:: WHAT IS NEEDED ::
Report every line in the listing below where the string "args" shows up.

:: RECORDS FOR PROCESSING ::
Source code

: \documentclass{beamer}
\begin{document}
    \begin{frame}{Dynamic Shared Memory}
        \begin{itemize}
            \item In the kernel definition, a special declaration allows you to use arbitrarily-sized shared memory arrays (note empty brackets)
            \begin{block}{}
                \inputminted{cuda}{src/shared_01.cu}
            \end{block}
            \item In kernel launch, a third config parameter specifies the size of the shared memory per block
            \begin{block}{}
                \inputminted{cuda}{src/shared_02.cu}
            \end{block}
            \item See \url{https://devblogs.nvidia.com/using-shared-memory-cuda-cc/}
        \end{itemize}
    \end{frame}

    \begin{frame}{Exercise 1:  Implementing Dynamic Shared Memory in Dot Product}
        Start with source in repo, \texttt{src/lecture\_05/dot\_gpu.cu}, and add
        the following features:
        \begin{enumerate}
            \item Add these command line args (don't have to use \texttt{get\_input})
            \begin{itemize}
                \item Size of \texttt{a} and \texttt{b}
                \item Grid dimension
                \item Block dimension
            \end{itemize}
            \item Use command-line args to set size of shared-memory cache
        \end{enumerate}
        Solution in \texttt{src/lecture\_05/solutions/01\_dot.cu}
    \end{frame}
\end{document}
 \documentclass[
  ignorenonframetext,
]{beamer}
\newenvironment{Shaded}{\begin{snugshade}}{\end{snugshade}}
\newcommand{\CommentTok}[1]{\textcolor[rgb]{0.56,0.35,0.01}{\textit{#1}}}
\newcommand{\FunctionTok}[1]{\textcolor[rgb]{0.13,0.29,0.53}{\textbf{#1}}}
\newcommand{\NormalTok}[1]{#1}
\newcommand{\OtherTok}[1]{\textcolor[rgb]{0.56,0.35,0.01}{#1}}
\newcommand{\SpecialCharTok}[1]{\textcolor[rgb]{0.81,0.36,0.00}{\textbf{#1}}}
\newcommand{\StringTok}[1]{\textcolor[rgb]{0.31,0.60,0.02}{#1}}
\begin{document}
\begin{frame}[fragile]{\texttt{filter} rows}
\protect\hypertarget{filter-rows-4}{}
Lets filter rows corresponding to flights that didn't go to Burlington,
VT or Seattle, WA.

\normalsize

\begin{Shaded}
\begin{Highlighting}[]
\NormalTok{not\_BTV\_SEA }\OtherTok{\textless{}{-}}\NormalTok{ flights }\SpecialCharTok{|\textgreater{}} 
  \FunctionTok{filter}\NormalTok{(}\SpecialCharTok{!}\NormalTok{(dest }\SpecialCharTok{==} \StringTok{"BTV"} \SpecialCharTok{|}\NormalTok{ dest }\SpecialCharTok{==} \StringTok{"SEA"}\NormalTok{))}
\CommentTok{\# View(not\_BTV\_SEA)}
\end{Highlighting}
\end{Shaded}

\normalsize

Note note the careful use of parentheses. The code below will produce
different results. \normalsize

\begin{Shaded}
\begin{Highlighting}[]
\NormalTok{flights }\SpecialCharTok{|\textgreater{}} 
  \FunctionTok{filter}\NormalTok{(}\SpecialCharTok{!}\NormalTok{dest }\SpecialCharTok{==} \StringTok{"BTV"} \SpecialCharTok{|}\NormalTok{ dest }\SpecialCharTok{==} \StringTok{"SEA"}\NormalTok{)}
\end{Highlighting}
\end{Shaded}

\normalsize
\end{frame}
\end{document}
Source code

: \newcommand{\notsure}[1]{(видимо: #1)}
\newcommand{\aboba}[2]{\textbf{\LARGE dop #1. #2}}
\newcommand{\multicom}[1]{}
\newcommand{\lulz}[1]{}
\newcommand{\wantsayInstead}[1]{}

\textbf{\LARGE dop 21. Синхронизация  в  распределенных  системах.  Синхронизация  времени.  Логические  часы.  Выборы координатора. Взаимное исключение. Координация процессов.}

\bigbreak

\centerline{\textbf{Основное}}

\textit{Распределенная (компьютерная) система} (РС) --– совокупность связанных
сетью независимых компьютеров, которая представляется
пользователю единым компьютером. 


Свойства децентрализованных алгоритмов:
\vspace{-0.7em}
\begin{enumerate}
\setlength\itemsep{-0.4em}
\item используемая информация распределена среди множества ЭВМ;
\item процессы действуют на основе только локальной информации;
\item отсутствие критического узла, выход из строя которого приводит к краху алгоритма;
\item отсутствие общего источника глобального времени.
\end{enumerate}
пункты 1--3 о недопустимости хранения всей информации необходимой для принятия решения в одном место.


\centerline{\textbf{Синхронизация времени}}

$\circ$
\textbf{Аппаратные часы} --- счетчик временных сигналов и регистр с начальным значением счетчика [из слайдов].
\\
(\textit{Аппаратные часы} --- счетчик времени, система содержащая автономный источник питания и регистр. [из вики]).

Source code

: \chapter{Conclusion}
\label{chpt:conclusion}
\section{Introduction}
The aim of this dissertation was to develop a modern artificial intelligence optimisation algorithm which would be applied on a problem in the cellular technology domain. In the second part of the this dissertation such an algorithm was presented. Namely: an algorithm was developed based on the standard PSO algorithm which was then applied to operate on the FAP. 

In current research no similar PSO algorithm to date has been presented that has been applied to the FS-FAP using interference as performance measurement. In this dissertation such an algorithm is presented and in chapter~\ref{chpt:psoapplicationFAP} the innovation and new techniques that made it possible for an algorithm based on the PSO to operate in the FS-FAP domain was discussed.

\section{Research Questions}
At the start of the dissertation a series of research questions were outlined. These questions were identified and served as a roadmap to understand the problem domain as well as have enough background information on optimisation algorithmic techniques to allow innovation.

:: TASK RESULT ::
            \item Add these command line args (don't have to use \texttt{get\_input})
            \item Use command-line args to set size of shared-memory cache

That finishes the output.